[Saved entries]
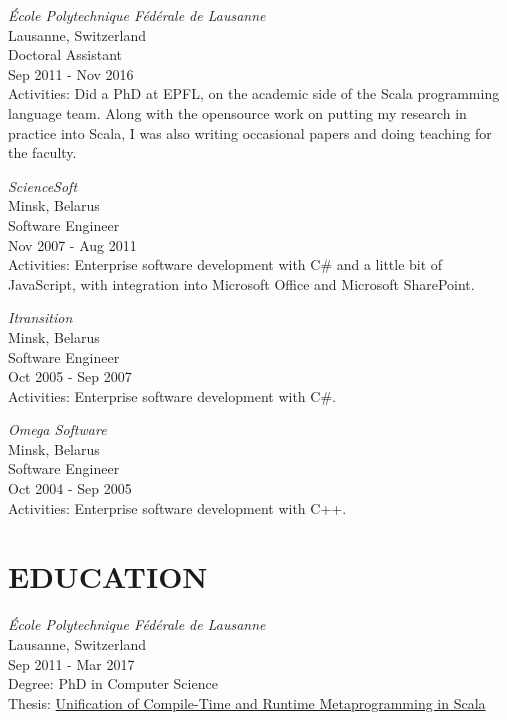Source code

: \documentclass[margin, 10pt]{Stylesheet}
\begin{document}
\begin{resume}
\emph{\'{E}cole Polytechnique F\'{e}d\'{e}rale de Lausanne} \\
Lausanne, Switzerland \\
Doctoral Assistant \\
Sep 2011 - Nov 2016 \\
Activities: Did a PhD at EPFL, on the academic side of the Scala programming language team.
Along with the opensource work on putting my research in practice into Scala, I was also writing
occasional papers and doing teaching for the faculty.

\emph{ScienceSoft} \\
Minsk, Belarus \\
Software Engineer \\
Nov 2007 - Aug 2011 \\
Activities: Enterprise software development with C\# and a little bit of JavaScript,
with integration into Microsoft Office and Microsoft SharePoint.

\emph{Itransition} \\
Minsk, Belarus \\
Software Engineer \\
Oct 2005 - Sep 2007 \\
Activities: Enterprise software development with C\#.

\emph{Omega Software} \\
Minsk, Belarus \\
Software Engineer \\
Oct 2004 - Sep 2005 \\
Activities: Enterprise software development with C++.

\section{EDUCATION}

\emph{\'{E}cole Polytechnique F\'{e}d\'{e}rale de Lausanne} \\
Lausanne, Switzerland \\
Sep 2011 - Mar 2017 \\
Degree: PhD in Computer Science \\
Thesis: \href{https://infoscience.epfl.ch/record/226166}{Unification of Compile-Time and Runtime Metaprogramming in Scala} \\


\end{resume}
\end{document}
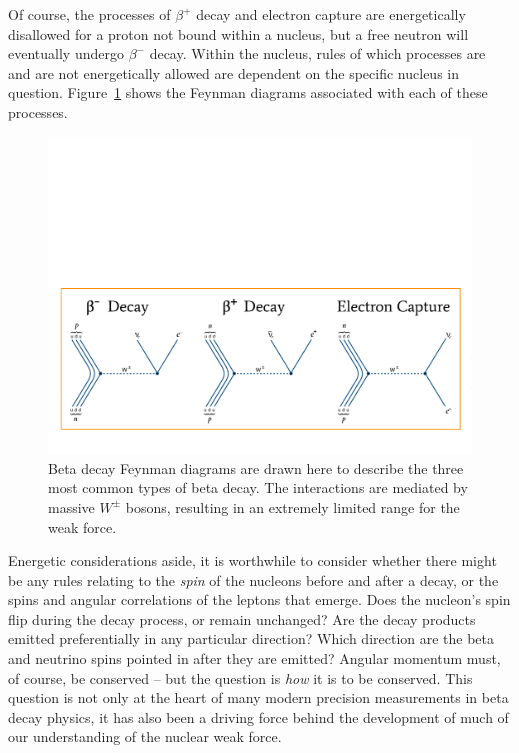 Of course, the processes of $\beta^+$ decay and electron capture are energetically disallowed for a proton not bound within a nucleus, but a free neutron will eventually undergo $\beta^-$ decay.  
Within the nucleus, rules of which processes are and are not energetically allowed are dependent on the specific nucleus in question.  Figure~\ref{fig:feynmandiagrams_betadecay} shows the Feynman diagrams associated with each of these processes.   
\begin{figure}[h!t!b!]
	\centering
	\includegraphics[width=1.0\linewidth]{Figures/BetaDecayFeynmanDiagrams.pdf}
	\caption[Beta Decay Feynman Diagrams]{Beta decay Feynman diagrams are drawn here to describe the three most common types of beta decay.  The interactions are mediated by massive $W^\pm$ bosons, resulting in an extremely limited range for the weak force.  
	}	
	\label{fig:feynmandiagrams_betadecay}
\end{figure}

Energetic considerations aside, it is worthwhile to consider whether there might be any rules relating to the \emph{spin} of the nucleons before and after a decay, or the spins and angular correlations of the leptons that emerge.  Does the nucleon's spin flip during the decay process, or remain unchanged?  Are the decay products emitted preferentially in any particular direction?  Which direction are the beta and neutrino spins pointed in after they are emitted?  Angular momentum must, of course, be conserved -- but the question is \emph{how} it is to be conserved.  This question is not only at the heart of many modern precision measurements in beta decay physics, it has also been a driving force behind the development of much of our understanding of the nuclear weak force.


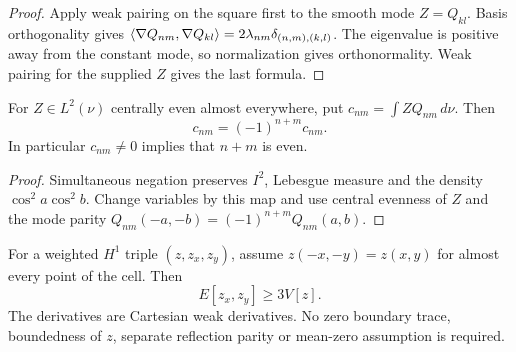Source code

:\begin{proof}
\leanok
Apply weak pairing on the square first to the smooth mode $Z=Q_{kl}$.
Basis orthogonality gives
$\langle \nabla Q_{nm},\nabla Q_{kl}\rangle
 =2\lambda_{nm}\delta_{(n,m),(k,l)}$.
The eigenvalue is positive away from the constant mode, so normalization
gives orthonormality. Weak pairing for the supplied $Z$ gives the last formula.
\end{proof}

\begin{lemma}
\label{lem:zonal-coefficient-parity}
\leanok
For $Z\in L^2(\nu)$ centrally even almost everywhere, put
$c_{nm}=\int ZQ_{nm}\,d\nu$. Then
\[
 c_{nm}=(-1)^{n+m}c_{nm}.
\]
In particular $c_{nm}\ne0$ implies that $n+m$ is even.
\end{lemma}

\begin{proof}
\leanok
Simultaneous negation preserves $I^2$, Lebesgue measure and the density
$\cos^2a\cos^2b$. Change variables by this map and use central evenness
of $Z$ and the mode parity
$Q_{nm}(-a,-b)=(-1)^{n+m}Q_{nm}(a,b)$.
\end{proof}

\begin{lemma}
\label{lem:zonal-poincare}
\leanok
For a weighted $H^1$ triple $(z,z_x,z_y)$, assume
$z(-x,-y)=z(x,y)$ for almost every point of the cell. Then
\[
 E[z_x,z_y]\ge3V[z].
\]
The derivatives are Cartesian weak derivatives. No zero boundary trace,
boundedness of $z$, separate reflection parity or mean-zero assumption
is required.
\end{lemma}

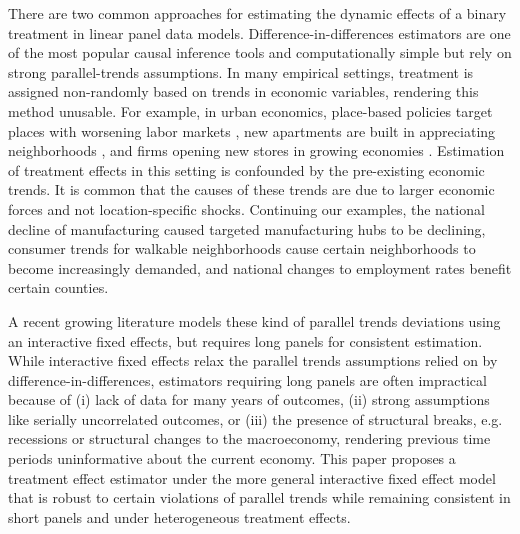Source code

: \documentclass[12pt]{article}
\begin{document}
There are two common approaches for estimating the dynamic effects of a binary treatment in linear panel data models. Difference-in-differences estimators are one of the most popular causal inference tools and computationally simple but rely on strong parallel-trends assumptions. In many empirical settings, treatment is assigned non-randomly based on trends in economic variables, rendering this method unusable. For example, in urban economics, place-based policies target places with worsening labor markets \citep{neumark2015place}, new apartments are built in appreciating neighborhoods \citep{asquith2021local,pennington2021does}, and firms opening new stores in growing economies \citep{basker2005job,neumark2008effects}. Estimation of treatment effects in this setting is confounded by the pre-existing economic trends. It is common that the causes of these trends are due to larger economic forces and not location-specific shocks. Continuing our examples, the national decline of manufacturing caused targeted manufacturing hubs to be declining, consumer trends for walkable neighborhoods cause certain neighborhoods to become increasingly demanded, and national changes to employment rates benefit certain counties. 

A recent growing literature models these kind of parallel trends deviations using an interactive fixed effects, but requires long panels for consistent estimation. While interactive fixed effects relax the parallel trends assumptions relied on by difference-in-differences, estimators requiring long panels are often impractical because of (i) lack of data for many years of outcomes, (ii) strong assumptions like serially uncorrelated outcomes, or (iii) the presence of structural breaks, e.g. recessions or structural changes to the macroeconomy, rendering previous time periods uninformative about the current economy. This paper proposes a treatment effect estimator under the more general interactive fixed effect model that is robust to certain violations of parallel trends while remaining consistent in short panels and under heterogeneous treatment effects. 
\end{document}
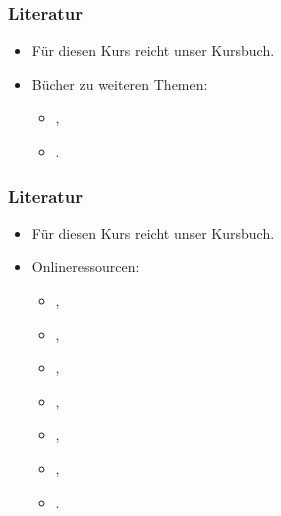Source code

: \documentclass[aspectratio=169,mathserif,notheorems]{beamer}%
\begin{document}
%
\begin{frame}[t]\frametitle{Literatur}%
\begin{itemize}%
\item Für diesen Kurs reicht unser Kursbuch.%
\item Bücher zu weiteren Themen:\begin{itemize}%
\item {},%
\item {}.%
\end{itemize}%
\end{itemize}%
\end{frame}%
%
\begin{frame}[t]\frametitle{Literatur}%
\begin{itemize}%
\item Für diesen Kurs reicht unser Kursbuch.%
\item Onlineressourcen:\begin{itemize}%
\item {},
\item {},%
\item {},%
\item {},%
\item {},%
\item {},%
\item {}.%
\end{itemize}%
\end{itemize}%
\end{frame}%
%
\end{document}

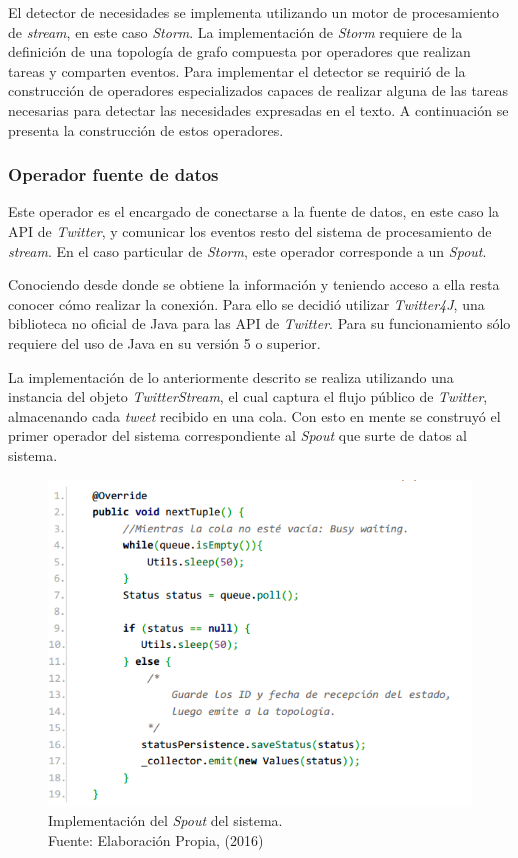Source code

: El detector de necesidades se implementa utilizando un motor de procesamiento de \textit{stream}, en este caso \textit{Storm}. La implementación de \textit{Storm} requiere de la definición de una topología de grafo compuesta por operadores que realizan tareas y comparten eventos. Para implementar el detector se requirió de la construcción de operadores especializados capaces de realizar alguna de las tareas necesarias para detectar las necesidades expresadas en el texto. A continuación se presenta la construcción de estos operadores.

\subsubsection*{Operador fuente de datos}
\label{subsubseC:EntradaDeDatos}

Este operador es el encargado de conectarse a la fuente de datos, en este caso la API de \textit{Twitter}, y comunicar los eventos resto del sistema de procesamiento de \textit{stream}. En el caso particular de \textit{Storm}, este operador corresponde a un \textit{Spout}.

Conociendo desde donde se obtiene la información y teniendo acceso a ella resta conocer cómo realizar la conexión. Para ello se decidió utilizar \textit{Twitter4J}, una biblioteca no oficial de Java para las API de \textit{Twitter}. Para su funcionamiento sólo requiere del uso de Java en su versión 5 o superior.

La implementación de lo anteriormente descrito se realiza utilizando una instancia del objeto \textit{TwitterStream}, el cual captura el flujo público de \textit{Twitter}, almacenando cada \textit{tweet} recibido en una cola. Con esto en mente se construyó el primer operador del sistema correspondiente al \textit{Spout} que surte de datos al sistema.

\begin{figure}[H]
	\centering
	\captionsetup{justification=centering}
	\includegraphics[scale=0.8]{images/TwitterSpout.png}
	\caption[Implementación del \textit{Spout} del sistema.]{Implementación del \textit{Spout} del sistema.\\Fuente: Elaboración Propia, (2016)}
	\label{fig:TwitterSpout}
\end{figure}

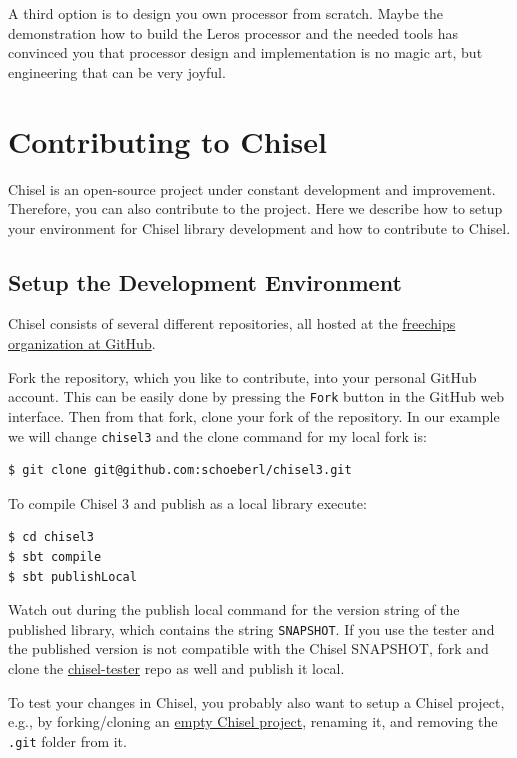 \documentclass[%
    10pt, %
    headinclude, footexclude,
    openright, %
    notitlepage,
    cleardoubleempty,
    headsepline,
    pointlessnumbers,
    bibtotoc, idxtotoc,
    ]{scrbook}
\newcommand{\code}[1]{{\small{\texttt{#1}}}}
\newcommand{\myref}[2]{\href{#1}{#2}}
\begin{document}
A third option is to design you own processor from scratch. Maybe the demonstration
how to build the Leros processor and the needed tools has convinced you that processor
design and implementation is no magic art, but engineering that can be very joyful.

\chapter{Contributing to Chisel}

Chisel is an open-source project under constant development and improvement.
Therefore, you can also contribute to the project. Here we describe how to
setup your environment for Chisel library development and how to contribute
to Chisel.

\section{Setup the Development Environment}

Chisel consists of several different repositories, all hosted at
the \myref{https://github.com/freechipsproject}{freechips organization at GitHub}.

Fork the repository, which you like to contribute, into your personal GitHub account.
This can be easily done by pressing the \code{Fork} button in the GitHub web interface.
Then from that fork, clone your fork of the repository. In our example we will change
\code{chisel3} and the clone command for my local fork is:

\begin{verbatim}
$ git clone git@github.com:schoeberl/chisel3.git
\end{verbatim}

To compile Chisel 3 and publish as a local library execute:
\begin{verbatim}
$ cd chisel3
$ sbt compile
$ sbt publishLocal
\end{verbatim}

Watch out during the publish local command for the version string of the published
library, which contains the string \code{SNAPSHOT}.
If you use the tester and the published version is not compatible with the Chisel
SNAPSHOT, fork and clone the \myref{https://github.com/freechipsproject/chisel-testers}{chisel-tester}
repo as well and publish it local.

To test your changes in Chisel, you probably also want to setup a Chisel project,
e.g., by forking/cloning an \myref{https://github.com/schoeberl/chisel-empty}{empty Chisel project},
renaming it, and removing the \code{.git} folder from it.
\end{document}
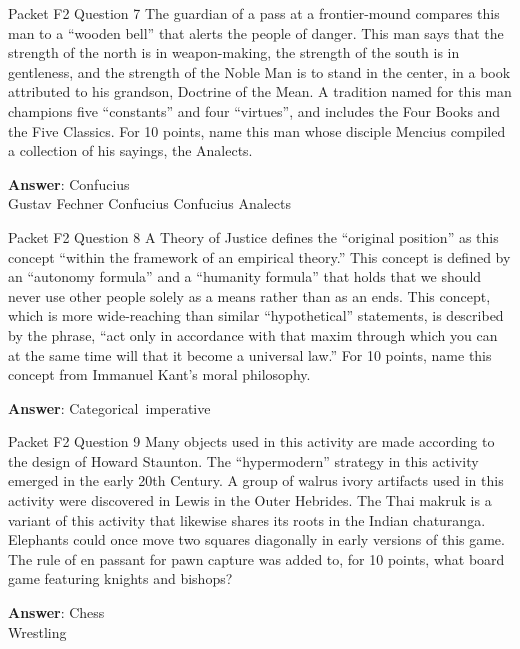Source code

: \begin{frame}{Packet F2 Question 7}
The guardian of a pass at a frontier-mound compares this man to a “wooden bell” that alerts the people of danger. This man says that the strength of the north is in weapon-making, the strength of the south is in gentleness, and the strength of the Noble Man is to stand in the center, in a book attributed to his grandson, Doctrine of the Mean. A tradition named for this man champions five “constants” and four “virtues”, and includes the Four Books and the Five Classics. For 10 points, name this man whose disciple Mencius compiled a collection of his sayings,   the Analects.      

\textbf{Answer}: Confucius\\
 Gustav Fechner
 Confucius
 Confucius
 Analects
\end{frame}

\begin{frame}{Packet F2 Question 8}
A Theory of Justice defines the “original position” as this concept “within the framework of an empirical theory.” This concept is defined by an “autonomy formula” and a “humanity formula” that holds that   we should never use other people solely as a means rather than as an ends. This concept, which is more wide-reaching than similar “hypothetical” statements, is described by the phrase, “act only in accordance with that maxim through which you can at the same time will that it become a universal law.”   For 10 points,   name this concept from Immanuel Kant’s moral   philosophy.

\textbf{Answer}: Categorical\ imperative\\
\end{frame}

\begin{frame}{Packet F2 Question 9}
Many objects used in this activity are made according to the design of Howard Staunton. The “hypermodern” strategy in this activity emerged in the early 20th Century. A group of walrus ivory artifacts used in this activity were discovered in Lewis in the Outer Hebrides. The Thai makruk is a variant of this activity that likewise shares its roots in the Indian chaturanga. Elephants could once move two squares diagonally in early versions of this game. The rule   of en passant for   pawn capture was added to, for 10 points, what board game featuring   knights and bishops?  

\textbf{Answer}: Chess\\
 Wrestling
\end{frame}

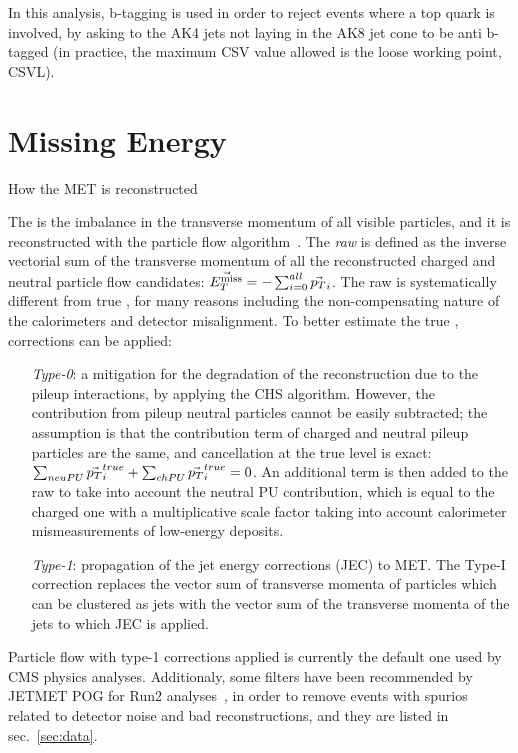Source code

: In this analysis, b-tagging is used in order to reject events where a top quark is involved, by asking to the AK4 jets not laying in the AK8 jet cone to be anti b-tagged (in practice, the maximum CSV value allowed is the loose working point, CSVL).

\section{Missing Energy}
{\color{red} How the MET is reconstructed}
 
The \MET is the imbalance in the transverse momentum of all visible particles, and it is reconstructed with the particle flow algorithm~\cite{bib:PF1}. The \emph{raw} \MET is defined as the inverse vectorial sum of the transverse momentum of all the reconstructed charged and neutral particle flow candidates: $\vec{E_T^{\text{miss}}}= - \sum_{i=0}^{all} \vec{p_T}_i$.
The raw \MET is systematically different from true \MET, for many reasons including the non-compensating nature of the calorimeters and detector misalignment. To better estimate the true \MET, corrections can be applied:
\begin{itemize}
   \item[\emph{Type-0}:] a mitigation for the degradation of the \MET reconstruction due to the pileup interactions, by applying the CHS algorithm. However, the \MET contribution from pileup neutral particles cannot be easily subtracted; the assumption is that the \MET contribution term of charged and neutral pileup particles are the same, and cancellation at the true level is exact: $\sum_{neuPU} \vec{p_T}_i^{true} + \sum_{chPU} \vec{p_T}_i^{true} = 0$. An additional \MET term is then added to the raw \MET to take into account the neutral PU contribution, which is equal to the charged one with a multiplicative scale factor taking into account calorimeter mismeasurements of low-\pt energy deposits.
   \item[\emph{Type-1}:] propagation of the jet energy corrections (JEC) to MET. The Type-I correction replaces the vector sum of transverse momenta of particles which can be clustered as jets with the vector sum of the transverse momenta of the jets to which JEC is applied. 
 \end{itemize}
% 
Particle flow \MET with type-1 corrections applied is currently the default one used by CMS physics analyses. Additionaly, some \MET filters have been recommended by JETMET POG for Run2 analyses~\cite{JetMETPOG}, in order to remove events with spurios \MET related to detector noise and bad reconstructions, and they are listed in sec.~\ref{sec:data}.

WORK ITEM: Copy word for word each line of the data above, from the first through the one containing "Of course, the", and include no pictures.

EXERCISE RESPONSE:
Source code

: \documentclass[margin, 10pt]{Stylesheet}
\begin{document}
\begin{resume}
\emph{\'{E}cole Polytechnique F\'{e}d\'{e}rale de Lausanne} \\
Lausanne, Switzerland \\
Doctoral Assistant \\
Sep 2011 - Nov 2016 \\
Activities: Did a PhD at EPFL, on the academic side of the Scala programming language team.
Along with the opensource work on putting my research in practice into Scala, I was also writing
occasional papers and doing teaching for the faculty.

\emph{ScienceSoft} \\
Minsk, Belarus \\
Software Engineer \\
Nov 2007 - Aug 2011 \\
Activities: Enterprise software development with C\# and a little bit of JavaScript,
with integration into Microsoft Office and Microsoft SharePoint.

\emph{Itransition} \\
Minsk, Belarus \\
Software Engineer \\
Oct 2005 - Sep 2007 \\
Activities: Enterprise software development with C\#.

\emph{Omega Software} \\
Minsk, Belarus \\
Software Engineer \\
Oct 2004 - Sep 2005 \\
Activities: Enterprise software development with C++.

\section{EDUCATION}

\emph{\'{E}cole Polytechnique F\'{e}d\'{e}rale de Lausanne} \\
Lausanne, Switzerland \\
Sep 2011 - Mar 2017 \\
Degree: PhD in Computer Science \\
Thesis: \href{https://infoscience.epfl.ch/record/226166}{Unification of Compile-Time and Runtime Metaprogramming in Scala} \\


\end{resume}
\end{document}
 Of course, the processes of $\beta^+$ decay and electron capture are energetically disallowed for a proton not bound within a nucleus, but a free neutron will eventually undergo $\beta^-$ decay.  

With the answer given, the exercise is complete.